(Source data)

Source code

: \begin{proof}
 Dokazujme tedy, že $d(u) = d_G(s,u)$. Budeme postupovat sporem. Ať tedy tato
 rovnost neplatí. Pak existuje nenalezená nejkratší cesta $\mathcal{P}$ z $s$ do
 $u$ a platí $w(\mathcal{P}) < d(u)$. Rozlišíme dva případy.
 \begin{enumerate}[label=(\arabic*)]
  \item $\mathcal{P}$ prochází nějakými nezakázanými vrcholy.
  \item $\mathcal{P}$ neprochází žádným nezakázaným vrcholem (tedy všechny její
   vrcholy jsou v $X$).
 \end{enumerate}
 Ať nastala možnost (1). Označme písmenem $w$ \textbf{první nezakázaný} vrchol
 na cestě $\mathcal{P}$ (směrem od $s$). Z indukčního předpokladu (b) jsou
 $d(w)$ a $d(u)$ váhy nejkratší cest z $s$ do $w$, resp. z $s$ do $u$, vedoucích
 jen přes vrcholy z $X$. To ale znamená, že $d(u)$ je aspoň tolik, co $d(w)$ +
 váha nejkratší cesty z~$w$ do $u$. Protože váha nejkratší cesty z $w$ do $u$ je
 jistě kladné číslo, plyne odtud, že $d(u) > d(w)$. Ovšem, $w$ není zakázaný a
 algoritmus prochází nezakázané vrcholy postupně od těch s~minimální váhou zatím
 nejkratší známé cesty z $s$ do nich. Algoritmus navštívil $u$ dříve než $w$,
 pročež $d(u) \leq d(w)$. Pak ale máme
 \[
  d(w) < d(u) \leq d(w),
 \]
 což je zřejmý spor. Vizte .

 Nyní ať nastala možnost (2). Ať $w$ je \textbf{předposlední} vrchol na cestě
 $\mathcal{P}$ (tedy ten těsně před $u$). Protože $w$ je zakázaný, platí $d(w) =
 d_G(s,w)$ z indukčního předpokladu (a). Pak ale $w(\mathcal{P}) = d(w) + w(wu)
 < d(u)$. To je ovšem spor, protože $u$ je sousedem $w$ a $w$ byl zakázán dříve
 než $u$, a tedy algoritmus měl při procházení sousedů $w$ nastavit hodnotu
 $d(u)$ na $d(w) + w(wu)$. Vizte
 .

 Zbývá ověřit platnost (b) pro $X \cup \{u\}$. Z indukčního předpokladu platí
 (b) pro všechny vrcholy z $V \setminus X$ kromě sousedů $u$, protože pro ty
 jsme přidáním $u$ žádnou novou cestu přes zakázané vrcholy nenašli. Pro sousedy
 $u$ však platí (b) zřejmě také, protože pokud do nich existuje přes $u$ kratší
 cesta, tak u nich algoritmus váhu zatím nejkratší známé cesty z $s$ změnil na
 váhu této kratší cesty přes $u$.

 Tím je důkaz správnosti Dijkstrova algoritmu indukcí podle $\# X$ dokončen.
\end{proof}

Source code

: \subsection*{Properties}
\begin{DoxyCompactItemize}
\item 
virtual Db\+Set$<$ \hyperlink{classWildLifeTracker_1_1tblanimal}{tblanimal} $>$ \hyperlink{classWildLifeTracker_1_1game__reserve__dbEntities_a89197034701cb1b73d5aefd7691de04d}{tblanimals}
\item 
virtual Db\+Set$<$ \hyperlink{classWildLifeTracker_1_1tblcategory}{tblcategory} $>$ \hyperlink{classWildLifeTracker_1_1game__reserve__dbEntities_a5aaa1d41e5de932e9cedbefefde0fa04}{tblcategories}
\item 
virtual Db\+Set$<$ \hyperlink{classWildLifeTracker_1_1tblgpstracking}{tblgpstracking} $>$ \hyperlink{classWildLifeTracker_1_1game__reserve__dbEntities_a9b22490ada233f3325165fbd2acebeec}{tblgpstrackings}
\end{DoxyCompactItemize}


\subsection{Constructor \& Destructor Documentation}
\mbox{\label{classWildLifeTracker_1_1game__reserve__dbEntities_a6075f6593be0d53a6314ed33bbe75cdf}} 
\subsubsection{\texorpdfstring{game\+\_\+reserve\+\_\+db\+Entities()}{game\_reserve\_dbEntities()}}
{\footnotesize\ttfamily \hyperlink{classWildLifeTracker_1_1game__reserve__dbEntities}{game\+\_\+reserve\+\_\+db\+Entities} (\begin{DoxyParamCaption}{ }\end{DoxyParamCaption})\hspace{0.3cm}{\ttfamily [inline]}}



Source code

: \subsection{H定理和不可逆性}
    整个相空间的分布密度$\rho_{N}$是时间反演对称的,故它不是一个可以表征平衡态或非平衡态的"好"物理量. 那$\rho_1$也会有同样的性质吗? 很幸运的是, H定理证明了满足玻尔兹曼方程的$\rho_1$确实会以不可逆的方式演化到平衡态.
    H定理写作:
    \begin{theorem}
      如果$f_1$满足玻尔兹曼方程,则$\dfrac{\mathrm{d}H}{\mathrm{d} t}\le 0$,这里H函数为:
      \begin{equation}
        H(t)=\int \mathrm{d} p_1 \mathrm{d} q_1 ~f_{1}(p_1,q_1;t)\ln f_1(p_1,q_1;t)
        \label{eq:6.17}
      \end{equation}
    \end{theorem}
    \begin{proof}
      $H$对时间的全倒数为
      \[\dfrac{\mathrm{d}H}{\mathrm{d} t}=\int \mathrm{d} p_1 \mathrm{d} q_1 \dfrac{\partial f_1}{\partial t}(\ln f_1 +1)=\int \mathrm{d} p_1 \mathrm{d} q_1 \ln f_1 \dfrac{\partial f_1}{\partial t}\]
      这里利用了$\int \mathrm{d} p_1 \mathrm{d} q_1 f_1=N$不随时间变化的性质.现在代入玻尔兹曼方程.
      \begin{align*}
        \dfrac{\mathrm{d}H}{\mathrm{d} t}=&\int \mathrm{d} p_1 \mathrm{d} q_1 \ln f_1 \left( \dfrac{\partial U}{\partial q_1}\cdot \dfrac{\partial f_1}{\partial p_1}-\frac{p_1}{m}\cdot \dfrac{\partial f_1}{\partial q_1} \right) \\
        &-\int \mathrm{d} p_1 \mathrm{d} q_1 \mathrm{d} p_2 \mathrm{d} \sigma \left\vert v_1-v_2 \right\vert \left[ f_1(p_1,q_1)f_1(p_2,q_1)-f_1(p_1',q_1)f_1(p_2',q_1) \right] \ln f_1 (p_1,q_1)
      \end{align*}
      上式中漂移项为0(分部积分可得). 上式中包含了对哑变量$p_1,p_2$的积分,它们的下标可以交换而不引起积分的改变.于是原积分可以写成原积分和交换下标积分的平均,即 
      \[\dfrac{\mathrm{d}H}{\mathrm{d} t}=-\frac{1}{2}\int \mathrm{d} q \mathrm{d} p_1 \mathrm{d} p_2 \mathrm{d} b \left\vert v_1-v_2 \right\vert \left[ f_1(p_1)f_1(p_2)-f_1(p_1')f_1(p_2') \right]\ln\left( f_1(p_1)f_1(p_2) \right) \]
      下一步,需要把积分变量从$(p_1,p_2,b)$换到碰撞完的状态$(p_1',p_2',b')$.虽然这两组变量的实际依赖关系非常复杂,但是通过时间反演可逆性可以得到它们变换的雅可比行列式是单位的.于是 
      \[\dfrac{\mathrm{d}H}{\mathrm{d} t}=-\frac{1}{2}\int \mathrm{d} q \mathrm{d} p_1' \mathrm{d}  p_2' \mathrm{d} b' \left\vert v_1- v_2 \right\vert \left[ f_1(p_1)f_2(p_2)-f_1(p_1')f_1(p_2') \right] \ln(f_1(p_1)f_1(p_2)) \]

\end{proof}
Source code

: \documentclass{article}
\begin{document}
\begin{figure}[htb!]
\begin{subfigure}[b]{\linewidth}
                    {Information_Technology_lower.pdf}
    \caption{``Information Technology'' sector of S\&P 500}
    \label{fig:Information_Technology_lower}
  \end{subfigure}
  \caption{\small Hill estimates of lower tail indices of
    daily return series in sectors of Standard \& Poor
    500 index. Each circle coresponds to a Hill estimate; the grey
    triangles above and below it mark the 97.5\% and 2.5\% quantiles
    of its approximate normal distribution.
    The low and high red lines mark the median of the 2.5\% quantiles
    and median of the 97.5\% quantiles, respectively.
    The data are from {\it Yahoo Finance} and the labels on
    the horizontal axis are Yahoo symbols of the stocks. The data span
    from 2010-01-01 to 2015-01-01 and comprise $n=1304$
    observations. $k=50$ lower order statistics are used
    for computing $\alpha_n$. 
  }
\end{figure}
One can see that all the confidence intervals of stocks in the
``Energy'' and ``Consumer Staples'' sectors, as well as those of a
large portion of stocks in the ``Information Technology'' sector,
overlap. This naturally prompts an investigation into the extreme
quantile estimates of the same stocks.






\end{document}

= Exercise objective =
Beginning with the line that contains "The low and", each line of the records above through the last one must be printed word for word.

= Output of the exercise =
    The low and high red lines mark the median of the 2.5\% quantiles
    and median of the 97.5\% quantiles, respectively.
    The data are from {\it Yahoo Finance} and the labels on
    the horizontal axis are Yahoo symbols of the stocks. The data span
    from 2010-01-01 to 2015-01-01 and comprise $n=1304$
    observations. $k=50$ lower order statistics are used
    for computing $\alpha_n$. 
  }
\end{figure}
One can see that all the confidence intervals of stocks in the
``Energy'' and ``Consumer Staples'' sectors, as well as those of a
large portion of stocks in the ``Information Technology'' sector,
overlap. This naturally prompts an investigation into the extreme
quantile estimates of the same stocks.






\end{document}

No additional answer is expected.